Jun 26, 2011, 12:45 PM EDT

Ryan Smyth AP

It took a couple days for it to happen, but Edmonton Oilers can finally rejoice/breathe a sigh of relief: Ryan Smith will indeed return to their team. The deal itself is a little bit different than expected, though; instead of costing the Oilers Gilbert Brule and a fourth round pick, the Kings receive Colin Fraser and Edmonton’s 2012 seventh round pick in the trade.

Previous reports indicate that Brule’s health issues were holding up the trade, but there was a sense that it was a matter of time before the two sides would work something out.

From the Oilers perspective: Oilers fans love Smyth and Smyth loved Edmonton. That much was clear when Smyth cried during the press conference to announce the trade that sent him from Edmonton to the New York Islanders during the 2006-07 season. Smyth played his best hockey as a member of the Oilers, including a career-high 70-point season in 00-01.

Beyond Smyth’s solid offensive production, Edmonton benefits from his leadership and experience. This Oilers team is full of young players so Smyth could “show them the ropes.”

From the Kings perspective: Of course, the problem with Smyth is his price tag: he’s in the final year of a deal that produces a $6.25 million salary cap hit. That’s not a big deal for the Oilers – they still need to spend a bit more than $5 million to get to the salary cap floor and his actual salary will be $4.5 million next season – but it was a significant consideration for Los Angeles.

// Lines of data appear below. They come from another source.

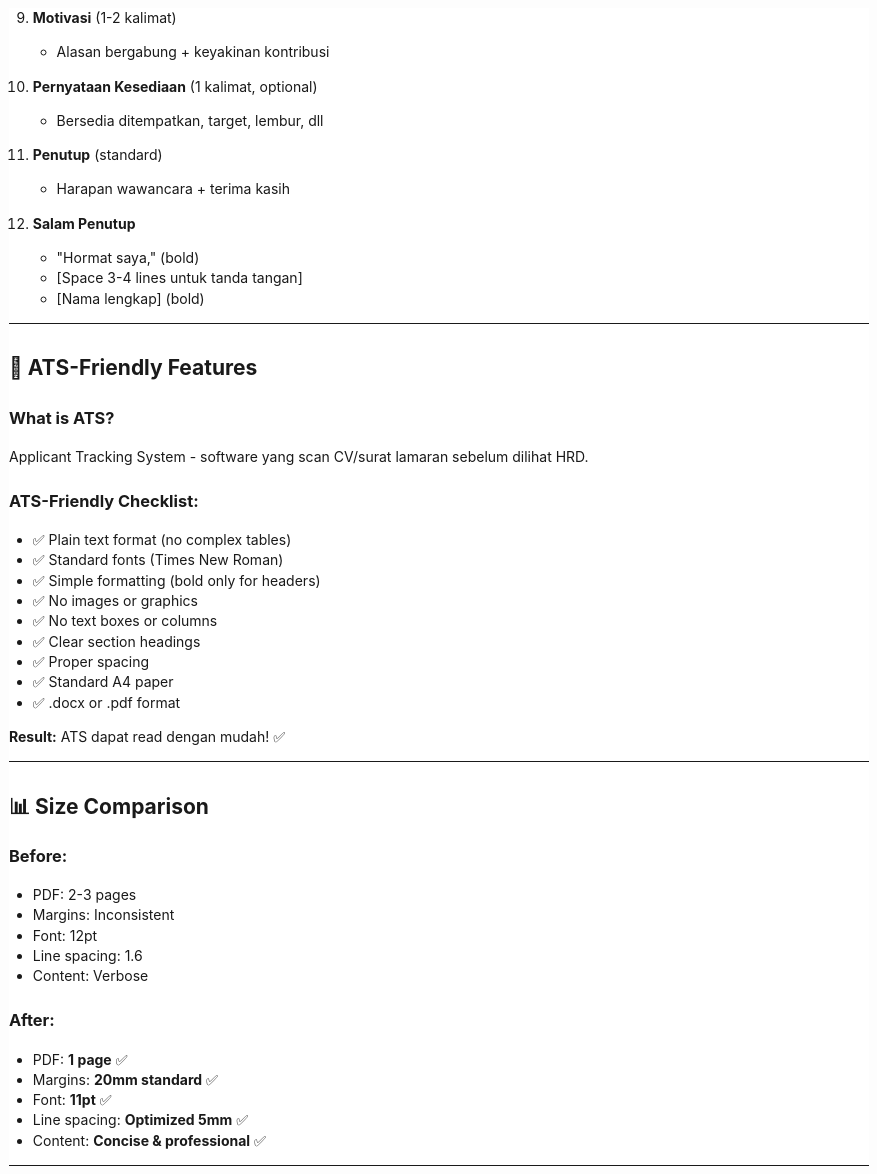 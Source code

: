 9. **Motivasi** (1-2 kalimat)
   - Alasan bergabung + keyakinan kontribusi

10. **Pernyataan Kesediaan** (1 kalimat, optional)
    - Bersedia ditempatkan, target, lembur, dll

11. **Penutup** (standard)
    - Harapan wawancara + terima kasih

12. **Salam Penutup**
    - "Hormat saya," (bold)
    - [Space 3-4 lines untuk tanda tangan]
    - [Nama lengkap] (bold)

---

## 🎯 ATS-Friendly Features

### **What is ATS?**
Applicant Tracking System - software yang scan CV/surat lamaran sebelum dilihat HRD.

### **ATS-Friendly Checklist:**
- ✅ Plain text format (no complex tables)
- ✅ Standard fonts (Times New Roman)
- ✅ Simple formatting (bold only for headers)
- ✅ No images or graphics
- ✅ No text boxes or columns
- ✅ Clear section headings
- ✅ Proper spacing
- ✅ Standard A4 paper
- ✅ .docx or .pdf format

**Result:** ATS dapat read dengan mudah! ✅

---

## 📊 Size Comparison

### Before:
- PDF: 2-3 pages
- Margins: Inconsistent
- Font: 12pt
- Line spacing: 1.6
- Content: Verbose

### After:
- PDF: **1 page** ✅
- Margins: **20mm standard** ✅
- Font: **11pt** ✅
- Line spacing: **Optimized 5mm** ✅
- Content: **Concise & professional** ✅

---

If Brule and a fourth round pick really was the original asking price, then the Kings received a lesser package two days later. Dropping from a fourth round pick to a seventh rounder is the most obvious downgrade, but Fraser doesn’t have the same ceiling as Brule.

Fraser’s career high in points so far is 19 (09-10 with Chicago) while Brule scored 37 for Edmonton in 09-10. Fraser was a third round pick (69th overall in 2003 by Philadelphia) while Brule was yet another ill-fated first round draft pick by Columbus (sixth overall in 2005). Much like Nikita Filatov and Nikolay Zherdev, Brule has been a pretty big disappointment in his still-young career, so the Kings probably didn’t lose that much.

It’s also possible that Fraser might be a better fit for the Kings’ system since his defensive game is more mature. Ultimately, the on-ice assets Los Angeles received are far less important than the salary cap relief generated from getting rid of Smyth.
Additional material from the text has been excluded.